ASSIGNMENT:
Which lines in the data below contain the word "others"? Copy each of them.

RECORDED INFORMATION:
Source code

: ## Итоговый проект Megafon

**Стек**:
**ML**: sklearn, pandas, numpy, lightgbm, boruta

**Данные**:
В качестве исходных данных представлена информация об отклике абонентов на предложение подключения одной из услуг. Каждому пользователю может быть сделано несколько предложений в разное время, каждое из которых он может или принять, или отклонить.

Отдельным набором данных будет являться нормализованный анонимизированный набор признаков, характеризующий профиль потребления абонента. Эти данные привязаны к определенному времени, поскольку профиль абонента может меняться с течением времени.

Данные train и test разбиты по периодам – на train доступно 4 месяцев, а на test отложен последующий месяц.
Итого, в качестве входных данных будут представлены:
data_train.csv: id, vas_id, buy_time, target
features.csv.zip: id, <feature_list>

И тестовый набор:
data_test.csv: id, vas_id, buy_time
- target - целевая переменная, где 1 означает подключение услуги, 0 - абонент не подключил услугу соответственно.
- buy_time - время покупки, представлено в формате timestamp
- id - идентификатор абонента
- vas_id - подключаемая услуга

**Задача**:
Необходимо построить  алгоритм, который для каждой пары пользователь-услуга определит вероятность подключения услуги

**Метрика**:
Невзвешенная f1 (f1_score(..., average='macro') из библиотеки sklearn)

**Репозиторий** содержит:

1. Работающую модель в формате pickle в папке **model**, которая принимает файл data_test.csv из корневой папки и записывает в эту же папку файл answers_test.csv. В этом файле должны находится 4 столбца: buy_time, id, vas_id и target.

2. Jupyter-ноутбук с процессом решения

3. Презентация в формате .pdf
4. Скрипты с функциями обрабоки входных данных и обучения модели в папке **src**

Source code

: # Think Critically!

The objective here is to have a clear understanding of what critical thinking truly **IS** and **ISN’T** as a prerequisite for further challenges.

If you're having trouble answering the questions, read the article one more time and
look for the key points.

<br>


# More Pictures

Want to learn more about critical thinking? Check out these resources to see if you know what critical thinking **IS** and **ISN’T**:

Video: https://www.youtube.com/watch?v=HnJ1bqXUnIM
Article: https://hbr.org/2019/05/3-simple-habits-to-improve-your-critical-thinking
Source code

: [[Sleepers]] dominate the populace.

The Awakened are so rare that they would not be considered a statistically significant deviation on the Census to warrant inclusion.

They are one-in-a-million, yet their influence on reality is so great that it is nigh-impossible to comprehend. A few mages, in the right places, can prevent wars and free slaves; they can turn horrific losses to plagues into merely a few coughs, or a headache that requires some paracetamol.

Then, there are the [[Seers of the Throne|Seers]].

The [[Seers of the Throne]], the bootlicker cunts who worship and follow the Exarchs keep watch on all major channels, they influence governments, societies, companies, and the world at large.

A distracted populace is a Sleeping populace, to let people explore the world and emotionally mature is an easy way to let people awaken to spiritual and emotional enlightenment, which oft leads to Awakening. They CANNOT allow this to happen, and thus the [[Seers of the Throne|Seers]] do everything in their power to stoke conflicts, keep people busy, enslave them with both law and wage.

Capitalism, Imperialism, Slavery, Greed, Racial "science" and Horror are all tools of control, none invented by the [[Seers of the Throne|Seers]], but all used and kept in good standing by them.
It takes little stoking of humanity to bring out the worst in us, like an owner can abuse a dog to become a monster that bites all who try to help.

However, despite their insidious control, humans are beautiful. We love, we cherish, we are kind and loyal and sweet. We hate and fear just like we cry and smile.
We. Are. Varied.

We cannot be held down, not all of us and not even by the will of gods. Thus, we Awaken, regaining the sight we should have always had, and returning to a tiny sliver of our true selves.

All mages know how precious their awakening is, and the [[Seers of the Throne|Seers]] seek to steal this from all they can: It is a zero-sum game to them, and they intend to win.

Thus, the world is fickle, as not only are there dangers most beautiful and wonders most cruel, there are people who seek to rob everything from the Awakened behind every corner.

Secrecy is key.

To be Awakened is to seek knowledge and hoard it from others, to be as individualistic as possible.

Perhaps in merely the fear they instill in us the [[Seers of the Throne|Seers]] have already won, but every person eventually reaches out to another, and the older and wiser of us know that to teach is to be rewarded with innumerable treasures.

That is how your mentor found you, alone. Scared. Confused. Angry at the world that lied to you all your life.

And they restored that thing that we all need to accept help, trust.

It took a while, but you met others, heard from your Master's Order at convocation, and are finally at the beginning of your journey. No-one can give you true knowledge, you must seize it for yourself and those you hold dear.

EXPECTED ANSWER:
To be Awakened is to seek knowledge and hoard it from others, to be as individualistic as possible.
It took a while, but you met others, heard from your Master's Order at convocation, and are finally at the beginning of your journey. No-one can give you true knowledge, you must seize it for yourself and those you hold dear.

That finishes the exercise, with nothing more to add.